With the background information on hypervisors (virtual machines, etc.) provided in part one (PSM October), it should be fairly clear that the cloud computing available to you today is an implementation of virtualization with public access. For example, Amazon Web Services are implemented using Xen (an open-source hypervisor), as is Rackspace. Microsoft Azure cloud services are implemented using a highly customized version of Hyper-V. Dell Cloud is using VMware. Thus, except for some purpose-built, limited-function solutions, “rentable” cloud services are hypervisors configured with various services to allow self-service access.
Why Image/Lidar Processing in the Cloud Is Not Practical
Let’s look at an example of processing Hexagon Geospatial Solutions DMC II imagery using Amazon Web Services. The DMC II has the following pertinent parameters for this model (we will assume we are processing 4-band, 16-bit imagery and not using compression):
- Input data = 0.8 GB
- Intermediate data = 1.2 GB
- Output data = 1.7 GB
- Processing time on a large EC2 (elastic compute cloud) instance = 3 minutes/image
Amazon provides 850 GB of local storage for its large EC2 instance. However, this is available only during execution of the instance. For this simple model, we will assume that we start an EC2 instance, upload source data, process, and download results. Note that we are skipping a lot of detail here such as how to partition a real-world project among multiple EC2s (you would have to write custom code).
If we assume static storage use (that is, we are not dynamically deleting images as we process), we will need 3.7 GB per image of storage space. Thus, we could process about 229 source images in a single, static, large EC2 session. If we assume three minutes per image, we can process 20 images per hour in a single EC2 instance. Thus, we see processor speed will be the limitation.
Assume that uploading imagery is free (although I am sure Amazon never contemplated DMC II processing when they made this rule!) but downloading is 12 cents per GB. Twenty product images will be 20 x 1.7 GB or approximately 34 GB. Thus the download of 20 images will cost 34 GB x 0.12/GB = $4.08 (you see right away where the big expense is going to be).
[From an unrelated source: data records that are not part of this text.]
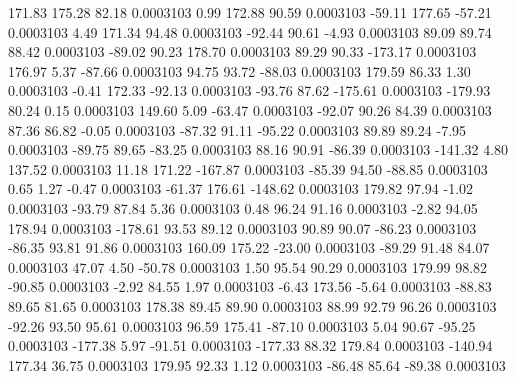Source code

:       171.83      175.28       82.18     0.0003103
        0.99      172.88       90.59     0.0003103
      -59.11      177.65      -57.21     0.0003103
        4.49      171.34       94.48     0.0003103
      -92.44       90.61       -4.93     0.0003103
       89.09       89.74       88.42     0.0003103
      -89.02       90.23      178.70     0.0003103
       89.29       90.33     -173.17     0.0003103
      176.97        5.37      -87.66     0.0003103
       94.75       93.72      -88.03     0.0003103
      179.59       86.33        1.30     0.0003103
       -0.41      172.33      -92.13     0.0003103
      -93.76       87.62     -175.61     0.0003103
     -179.93       80.24        0.15     0.0003103
      149.60        5.09      -63.47     0.0003103
      -92.07       90.26       84.39     0.0003103
       87.36       86.82       -0.05     0.0003103
      -87.32       91.11      -95.22     0.0003103
       89.89       89.24       -7.95     0.0003103
      -89.75       89.65      -83.25     0.0003103
       88.16       90.91      -86.39     0.0003103
     -141.32        4.80      137.52     0.0003103
       11.18      171.22     -167.87     0.0003103
      -85.39       94.50      -88.85     0.0003103
        0.65        1.27       -0.47     0.0003103
      -61.37      176.61     -148.62     0.0003103
      179.82       97.94       -1.02     0.0003103
      -93.79       87.84        5.36     0.0003103
        0.48       96.24       91.16     0.0003103
       -2.82       94.05      178.94     0.0003103
     -178.61       93.53       89.12     0.0003103
       90.89       90.07      -86.23     0.0003103
      -86.35       93.81       91.86     0.0003103
      160.09      175.22      -23.00     0.0003103
      -89.29       91.48       84.07     0.0003103
       47.07        4.50      -50.78     0.0003103
        1.50       95.54       90.29     0.0003103
      179.99       98.82      -90.85     0.0003103
       -2.92       84.55        1.97     0.0003103
       -6.43      173.56       -5.64     0.0003103
      -88.83       89.65       81.65     0.0003103
      178.38       89.45       89.90     0.0003103
       88.99       92.79       96.26     0.0003103
      -92.26       93.50       95.61     0.0003103
       96.59      175.41      -87.10     0.0003103
        5.04       90.67      -95.25     0.0003103
     -177.38        5.97      -91.51     0.0003103
     -177.33       88.32      179.84     0.0003103
     -140.94      177.34       36.75     0.0003103
      179.95       92.33        1.12     0.0003103
      -86.48       85.64      -89.38     0.0003103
We will assume that our processing code is available in Linux because this provides the more economical model for EC2 rental. Now, don’t go out demanding that Hexagon port their DMC post-processing code to Linux before you hear the end of this story. A large EC2 instance is 32 cents per hour.
This yields, per 20 images:
$0.00 for data upload
0.32 for data processing
4.08 for data download
4.40 per 20 images
= 0.22 per image
= 220.00 per 1,000 images
The big issue is getting the raw image data up to AWS and the processed images back. Let’s assume that we could sustain a transfer rate of 10 megabytes per second in upload and download speed (which would be quite a respectable transfer rate for most corporate infrastructure). The transfer time for our 20-image-per-hour model is then:
2.5 GB/image x 1 sec/0.01 GB x 20 images = 5,000 secs = 1.39 hours
This is the crippling factor. We cannot transfer data in and out of the EC2 instance as fast as we can process the data. What puts the final ax to the entire concept is that while I/O bandwidth is aggregated on the Amazon side, there is a limit on your corporate side. Thus, while you may be able to achieve a factor of five better than this number, to go much beyond that would be prohibitively expensive.
Why Use a Public Cloud?
To answer this question, you have to look at the three general implementations (or service models) individually:
- Software as a Service (SaaS)
- Platform as a Service (PaaS)
- Infrastructure as a Service (IaaS)
As I discussed earlier, IaaS/PaaS for base map production involving lidar and/or imagery is not cost effective. Even if you were able to cost-justify a public cloud service, it simply would not be practical due to the bandwidth limitations of getting data on and off the service.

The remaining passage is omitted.